Today's fortune: You have great physical powers and an iron constitution.
This fortune reminds me of my greatest moment in sports. I'm not talking about the time my youth league baseball team was down by two runs heading into the last inning of a playoff game; the first batter of the inning hit a home run, I followed up with a double, and the batter after me drove me in and won the game with a walk-off home run. And I'm not talking about the time my kindergarten soccer team won first place with me as the team's goalie. And I'm not talking about the time I shot a 36 on a par-3, nine-hole golf course (by far my best golf score ever).
I'm talking about the time my great physical powers turned me into an iron frickin' immovable object.
When Jamie and I lived in Maryville, Missouri, I played on an adult men's softball team. Our team was pretty bad; in fact, I don't remember ever winning a game. But we had fun, and that should be the whole point of adult softball, isn't it?
But every once in a while, we'd run into a team that was serious about winning. These teams were mostly made up of young guys right out of college who weren't good enough to play competitive baseball, so they worked out their frustration crushing older, fatter opponents in softball who were just looking to have a good time on a Saturday afternoon.
One time we ran up against one of these teams, and the ringleader was a short fellow who must have been a bodybuilder. He was solid muscle. He could hit the ball far and run very quickly, and only his mouth surpassed his athletic prowess. Before the end of the first inning, I hated the guy.
I was playing first base that game. One time, the guy was at bat and he hit a hard ground ball to our shortstop, who threw the ball over to me for an easy out. But the muscle-bound batter decided he was going to make it hard for me. Instead of running for the base, he broke protocol and dipped inside the baseline, with the intention of running into me, knocking me over and dislodging the ball from my glove.
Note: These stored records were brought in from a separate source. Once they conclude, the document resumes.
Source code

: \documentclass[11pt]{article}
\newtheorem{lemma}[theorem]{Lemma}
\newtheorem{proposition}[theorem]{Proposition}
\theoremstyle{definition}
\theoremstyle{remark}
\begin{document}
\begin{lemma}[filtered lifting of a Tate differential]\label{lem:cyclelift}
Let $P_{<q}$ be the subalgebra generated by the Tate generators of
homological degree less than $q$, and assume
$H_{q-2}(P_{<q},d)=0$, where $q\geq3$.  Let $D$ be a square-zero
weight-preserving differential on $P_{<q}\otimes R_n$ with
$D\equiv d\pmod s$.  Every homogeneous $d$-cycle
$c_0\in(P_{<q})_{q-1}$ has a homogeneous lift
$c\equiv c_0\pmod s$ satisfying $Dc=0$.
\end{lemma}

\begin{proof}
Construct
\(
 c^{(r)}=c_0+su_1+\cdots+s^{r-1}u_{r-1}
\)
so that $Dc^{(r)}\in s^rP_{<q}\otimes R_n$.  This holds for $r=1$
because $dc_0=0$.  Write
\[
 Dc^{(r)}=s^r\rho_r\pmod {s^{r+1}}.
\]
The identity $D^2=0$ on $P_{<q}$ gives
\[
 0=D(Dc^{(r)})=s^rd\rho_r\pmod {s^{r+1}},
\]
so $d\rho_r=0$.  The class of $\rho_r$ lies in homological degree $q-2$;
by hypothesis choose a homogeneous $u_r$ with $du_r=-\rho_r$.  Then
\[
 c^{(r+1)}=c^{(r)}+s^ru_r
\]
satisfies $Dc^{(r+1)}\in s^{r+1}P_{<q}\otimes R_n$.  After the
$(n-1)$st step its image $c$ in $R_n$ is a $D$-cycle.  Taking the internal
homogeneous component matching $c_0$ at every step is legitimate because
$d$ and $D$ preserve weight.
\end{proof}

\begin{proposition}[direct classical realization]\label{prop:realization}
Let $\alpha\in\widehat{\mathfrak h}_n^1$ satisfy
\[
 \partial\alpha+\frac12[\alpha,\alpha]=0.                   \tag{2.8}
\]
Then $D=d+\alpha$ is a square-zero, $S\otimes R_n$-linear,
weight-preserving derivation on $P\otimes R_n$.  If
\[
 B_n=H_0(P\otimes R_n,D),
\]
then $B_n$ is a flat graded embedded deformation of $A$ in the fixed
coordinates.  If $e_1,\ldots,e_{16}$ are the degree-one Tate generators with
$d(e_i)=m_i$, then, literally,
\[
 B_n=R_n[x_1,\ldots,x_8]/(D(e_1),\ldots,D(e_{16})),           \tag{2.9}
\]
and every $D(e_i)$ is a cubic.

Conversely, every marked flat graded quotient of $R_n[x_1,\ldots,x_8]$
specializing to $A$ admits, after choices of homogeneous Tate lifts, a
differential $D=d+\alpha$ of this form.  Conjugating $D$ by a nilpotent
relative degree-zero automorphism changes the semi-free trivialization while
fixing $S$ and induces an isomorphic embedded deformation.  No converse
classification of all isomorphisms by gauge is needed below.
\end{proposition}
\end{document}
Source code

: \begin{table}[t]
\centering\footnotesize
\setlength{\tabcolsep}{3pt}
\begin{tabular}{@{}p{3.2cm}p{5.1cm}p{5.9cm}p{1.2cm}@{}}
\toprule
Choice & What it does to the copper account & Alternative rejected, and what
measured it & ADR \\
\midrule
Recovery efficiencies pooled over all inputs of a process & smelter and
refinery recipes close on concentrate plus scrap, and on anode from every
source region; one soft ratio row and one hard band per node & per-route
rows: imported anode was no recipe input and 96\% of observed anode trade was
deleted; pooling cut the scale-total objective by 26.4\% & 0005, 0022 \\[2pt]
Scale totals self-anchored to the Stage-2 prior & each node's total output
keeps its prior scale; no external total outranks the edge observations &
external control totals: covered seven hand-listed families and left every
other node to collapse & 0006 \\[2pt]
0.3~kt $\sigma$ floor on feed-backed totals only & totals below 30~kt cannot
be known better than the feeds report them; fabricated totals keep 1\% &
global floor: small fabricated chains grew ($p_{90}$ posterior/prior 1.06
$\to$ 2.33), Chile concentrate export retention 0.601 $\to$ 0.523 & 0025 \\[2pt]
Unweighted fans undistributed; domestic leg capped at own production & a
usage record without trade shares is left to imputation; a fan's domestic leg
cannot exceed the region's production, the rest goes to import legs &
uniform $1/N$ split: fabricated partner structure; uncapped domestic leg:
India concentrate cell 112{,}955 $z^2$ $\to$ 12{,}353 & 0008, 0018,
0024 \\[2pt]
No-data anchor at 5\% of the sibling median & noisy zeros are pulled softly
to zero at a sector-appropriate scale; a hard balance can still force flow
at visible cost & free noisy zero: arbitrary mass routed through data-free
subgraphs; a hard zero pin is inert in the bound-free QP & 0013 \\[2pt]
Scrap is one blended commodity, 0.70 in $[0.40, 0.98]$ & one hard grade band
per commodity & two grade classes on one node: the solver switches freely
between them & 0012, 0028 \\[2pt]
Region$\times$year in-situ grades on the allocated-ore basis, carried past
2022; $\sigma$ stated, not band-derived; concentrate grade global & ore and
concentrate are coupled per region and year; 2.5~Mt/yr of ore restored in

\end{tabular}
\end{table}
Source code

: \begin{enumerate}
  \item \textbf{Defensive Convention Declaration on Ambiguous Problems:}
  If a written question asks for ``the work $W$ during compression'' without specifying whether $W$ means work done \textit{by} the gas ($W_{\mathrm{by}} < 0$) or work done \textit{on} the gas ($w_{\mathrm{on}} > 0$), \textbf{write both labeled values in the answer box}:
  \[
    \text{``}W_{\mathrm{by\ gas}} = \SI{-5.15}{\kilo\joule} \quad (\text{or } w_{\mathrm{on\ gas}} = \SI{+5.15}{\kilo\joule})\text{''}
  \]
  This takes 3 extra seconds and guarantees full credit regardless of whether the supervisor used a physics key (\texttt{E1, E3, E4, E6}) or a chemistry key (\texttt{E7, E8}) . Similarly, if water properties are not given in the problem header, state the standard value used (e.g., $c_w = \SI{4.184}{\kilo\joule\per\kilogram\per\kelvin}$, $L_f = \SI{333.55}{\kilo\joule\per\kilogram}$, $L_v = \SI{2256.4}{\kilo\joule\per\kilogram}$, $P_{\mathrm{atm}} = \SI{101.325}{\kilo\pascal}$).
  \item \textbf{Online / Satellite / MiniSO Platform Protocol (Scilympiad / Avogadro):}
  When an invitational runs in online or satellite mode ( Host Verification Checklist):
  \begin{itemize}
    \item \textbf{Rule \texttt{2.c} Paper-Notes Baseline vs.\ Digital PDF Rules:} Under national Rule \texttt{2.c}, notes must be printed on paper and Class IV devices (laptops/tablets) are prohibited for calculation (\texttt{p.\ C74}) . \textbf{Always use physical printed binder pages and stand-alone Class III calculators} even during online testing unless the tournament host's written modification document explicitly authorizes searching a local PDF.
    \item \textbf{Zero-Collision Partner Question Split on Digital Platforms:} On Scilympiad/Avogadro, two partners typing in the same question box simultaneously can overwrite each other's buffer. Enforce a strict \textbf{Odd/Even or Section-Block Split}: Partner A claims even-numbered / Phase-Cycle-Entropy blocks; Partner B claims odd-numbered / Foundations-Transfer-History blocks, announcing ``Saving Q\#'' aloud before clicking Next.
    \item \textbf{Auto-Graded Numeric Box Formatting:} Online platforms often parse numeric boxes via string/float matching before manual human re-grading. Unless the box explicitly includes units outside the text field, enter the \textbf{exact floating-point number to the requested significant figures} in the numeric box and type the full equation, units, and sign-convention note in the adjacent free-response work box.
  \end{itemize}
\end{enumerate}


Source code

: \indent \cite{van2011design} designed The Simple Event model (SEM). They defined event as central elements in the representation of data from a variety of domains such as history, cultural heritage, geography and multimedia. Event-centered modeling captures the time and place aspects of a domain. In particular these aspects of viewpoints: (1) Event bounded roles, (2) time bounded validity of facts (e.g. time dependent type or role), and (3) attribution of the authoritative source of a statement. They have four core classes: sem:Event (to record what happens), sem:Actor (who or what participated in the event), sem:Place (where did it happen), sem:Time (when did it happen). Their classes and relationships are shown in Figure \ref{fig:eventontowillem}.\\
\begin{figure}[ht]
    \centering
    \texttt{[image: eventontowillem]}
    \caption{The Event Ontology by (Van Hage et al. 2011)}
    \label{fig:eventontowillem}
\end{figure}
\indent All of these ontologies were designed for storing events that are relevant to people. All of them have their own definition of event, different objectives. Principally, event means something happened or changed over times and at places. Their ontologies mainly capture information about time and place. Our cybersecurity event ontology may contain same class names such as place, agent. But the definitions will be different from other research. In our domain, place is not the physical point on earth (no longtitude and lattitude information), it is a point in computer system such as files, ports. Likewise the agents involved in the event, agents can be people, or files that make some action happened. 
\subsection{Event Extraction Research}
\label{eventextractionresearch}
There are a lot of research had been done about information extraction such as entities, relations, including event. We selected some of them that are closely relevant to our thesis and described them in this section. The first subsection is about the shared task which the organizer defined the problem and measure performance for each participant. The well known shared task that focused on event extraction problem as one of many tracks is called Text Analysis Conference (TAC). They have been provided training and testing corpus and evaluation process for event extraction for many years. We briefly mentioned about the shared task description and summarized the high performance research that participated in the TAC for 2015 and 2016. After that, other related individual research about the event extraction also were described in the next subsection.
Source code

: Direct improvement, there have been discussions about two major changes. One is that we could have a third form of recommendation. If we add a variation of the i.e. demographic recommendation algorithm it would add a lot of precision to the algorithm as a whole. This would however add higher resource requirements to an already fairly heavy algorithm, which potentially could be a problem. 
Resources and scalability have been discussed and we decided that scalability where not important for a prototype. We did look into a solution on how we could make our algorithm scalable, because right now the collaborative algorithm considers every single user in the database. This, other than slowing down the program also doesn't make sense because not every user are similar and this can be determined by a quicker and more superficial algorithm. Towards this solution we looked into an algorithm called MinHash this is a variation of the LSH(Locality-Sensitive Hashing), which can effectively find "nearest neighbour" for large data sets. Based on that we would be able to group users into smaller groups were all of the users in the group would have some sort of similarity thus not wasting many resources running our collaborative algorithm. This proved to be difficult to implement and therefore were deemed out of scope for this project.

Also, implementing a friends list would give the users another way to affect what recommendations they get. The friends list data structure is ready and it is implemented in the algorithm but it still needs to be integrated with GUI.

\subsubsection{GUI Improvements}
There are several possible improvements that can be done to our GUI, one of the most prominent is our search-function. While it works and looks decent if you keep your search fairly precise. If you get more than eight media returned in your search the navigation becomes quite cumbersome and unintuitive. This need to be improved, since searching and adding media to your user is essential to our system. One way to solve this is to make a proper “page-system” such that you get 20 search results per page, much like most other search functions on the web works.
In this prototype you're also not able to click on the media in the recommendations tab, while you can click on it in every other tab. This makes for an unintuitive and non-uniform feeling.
The guy was a real prince.
But he didn't plan on what happened next. When the guy plowed into me, I didn't move. Not even an inch. Both his legs came off the ground for a second before he fell backward to the earth.
I felt like the canyon wall in a Roadrunner cartoon, and my sincerest hope is that the guy felt like Wile E Coyote, running into that wall on rocket-powered roller skates.
It was out number three. I helped the little bastard off the ground and said, "You all right, big guy?" Then I casually flipped the ball toward the umpire and jogged to the dugout.